Publication ,  Journal Article
Ho, VT; Vanneman, M; Kim, H; Sasada, T; Kang, YJ; Pasek, M; Cutler, C; Koreth, J; Alyea, E; Sarantopoulos, S; Antin, JH; Ritz, J; Canning, C ...
Published in: Proc Natl Acad Sci U S A
September 15, 2009

Through an immune-mediated graft-versus-leukemia effect, allogeneic hematopoietic stem cell transplantation (HSCT) affords durable clinical benefits for many patients with hematologic malignancies. Nonetheless, subjects with high-risk acute myeloid leukemia or advanced myelodysplasia often relapse, underscoring the need to intensify tumor immunity within this cohort. In preclinical models, allogeneic HSCT followed by vaccination with irradiated tumor cells engineered to secrete GM-CSF generates a potent antitumor effect without exacerbating the toxicities of graft-versus-host disease (GVHD). To test whether this strategy might be similarly active in humans, we conducted a Phase I clinical trial in which high-risk acute myeloid leukemia or myelodysplasia patients were immunized with irradiated, autologous, GM-CSF-secreting tumor cells early after allogeneic, nonmyeloablative HSCT. Despite the administration of a calcineurin inhibitor as prophylaxis against GVHD, vaccination elicited local and systemic reactions that were qualitatively similar to those previously observed in nontransplanted, immunized solid-tumor patients.
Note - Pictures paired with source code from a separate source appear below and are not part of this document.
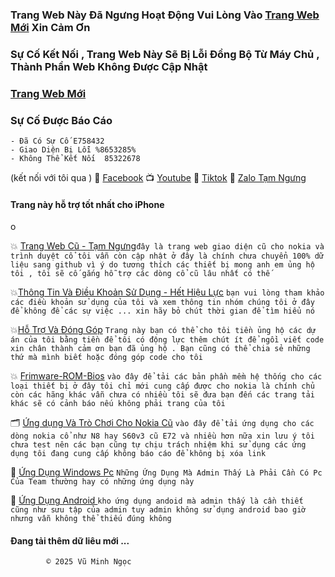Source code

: ### Trang Web Này Đã Ngưng Hoạt Động Vui Lòng Vào [Trang Web Mới](https://github.com/vuminhngocpt/trang-chu) Xin Cảm Ơn

### Sự Cố Kết Nối , Trang Web Này Sẽ Bị Lỗi Đồng Bộ Từ Máy Chủ , Thành Phần Web Không Được Cập Nhật 

### [Trang Web Mới](https://github.com/vuminhngocpt/trang-chu)

### Sự Cố Được Báo Cáo

    - Đã Có Sự Cố E758432 
    - Giao Diện Bị Lỗi %8653285%
    - Không Thể Kết Nối  85322678

(kết nối với tôi qua )
🧩 [Facebook](https://www.facebook.com/share/ndTFfxYv341qvp2u/?miLQQJ4d)
📺 [Youtube](https://youtube.com/@vmnit?si=6dEH_U5)
👾 [Tiktok](https://www.tiktok.com/@vuminhngoc113?_t=8poWởP_r=1)
🧩 [Zalo Tạm Ngưng](không)

#### Trang này hỗ trợ tốt nhất cho iPhone 



o

   💥 [Trang Web Cũ - Tạm Ngưng](http://vmnit.mobie.in)`đây là trang web giao diện cũ cho nokia và trình duyệt cổ tôi vẫn còn cập nhật ở đây là chính chưa chuyển 100% dữ liệu sang github vì ý do tương thích các thiết bị mong anh em ủng hộ tôi , tôi sẽ cố gắng hỗ trợ các dòng cổ cũ lâu nhất có thế  `



💥[Thông Tin Và Điều Khoản Sử Dụng - Hết Hiệu Lực](https://github.com/vuminhngocpt/Tam-su-cua-toi/.md) `bạn vui lòng tham khảo các điều khoản sử dụng của tôi và xem thông tin nhóm chúng tôi ở đây để không để các sự việc ... xin hãy bỏ chút thời gian để tìm hiểu nó`

💥[Hỗ Trợ Và Đóng Góp](https://github.com/vuminhngocp/H-Tr-T-i) 
`Trang này bạn có thể cho tôi tiền ủng hộ các dự án của tôi bằng tiền để tôi có động lực thêm chút ít để ngồi viết code xin chân thành cảm ơn bạn đã ủng hộ . Bạn cũng có thể chia sẻ những thứ mà mình biết hoặc đóng góp code cho tôi`

💥 [Frimware-ROM-Bios](https://github.com/vuminhngocpt/Up-rom/blob/main/READM.md) `vào đây để tải các bản phần mềm hệ thống cho các loại thiết bị ở đây tôi chỉ mới cung cấp được cho nokia là chính chủ còn các hãng khác vẫn chưa có nhiều tôi sẽ đưa bạn đến các trang tải khác sẽ có cảnh báo nếu không phải trang của tôi`

🗂️ [Ứng dụng Và Trò Chơi Cho Nokia Cũ](https://github.com/vuminhngocpt/Ungdungs60/blob/main/REA.md) `vào đây để tải ứng dụng cho các dòng nokia cổ như N8 hay S60v3 cũ E72 và nhiều hơn nữa xin lưu ý tôi chưa test nên các bạn cũng tự chịu trách nhiệm khi sử dụng các ứng dụng tôi đang cung cấp không báo cáo để không bị xóa link`

🧩 [Ứng Dụng Windows Pc](test) `Những Ứng Dụng Mà Admin Thấy Là Phải Cần Có Pc Của Team thường hay có những ứng dụng này`

🧩 [Ứng Dụng Android ](test) `kho ứng dụng andoid mà admin thấy là cần thiết cũng như sưu tập của admin tuy admin không sử dụng android bao giờ nhưng vẫn không thể thiếu đúng không`


#### Đang tải thêm dữ liêu mới ...
        

            © 2025 Vũ Minh Ngọc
While the frequencies of acute and chronic GVHD were not increased, 9 of 10 subjects who completed vaccination achieved durable complete remissions, with a median follow-up of 26 months (range 12-43 months). Six long-term responders showed marked decreases in the levels of soluble NKG2D ligands, and 3 demonstrated normalization of cytotoxic lymphocyte NKG2D expression as a function of treatment. Together, these results establish the safety and immunogenicity of irradiated, autologous, GM-CSF-secreting leukemia cell vaccines early after allogeneic HSCT, and raise the possibility that this combinatorial immunotherapy might potentiate graft-versus-leukemia in patients.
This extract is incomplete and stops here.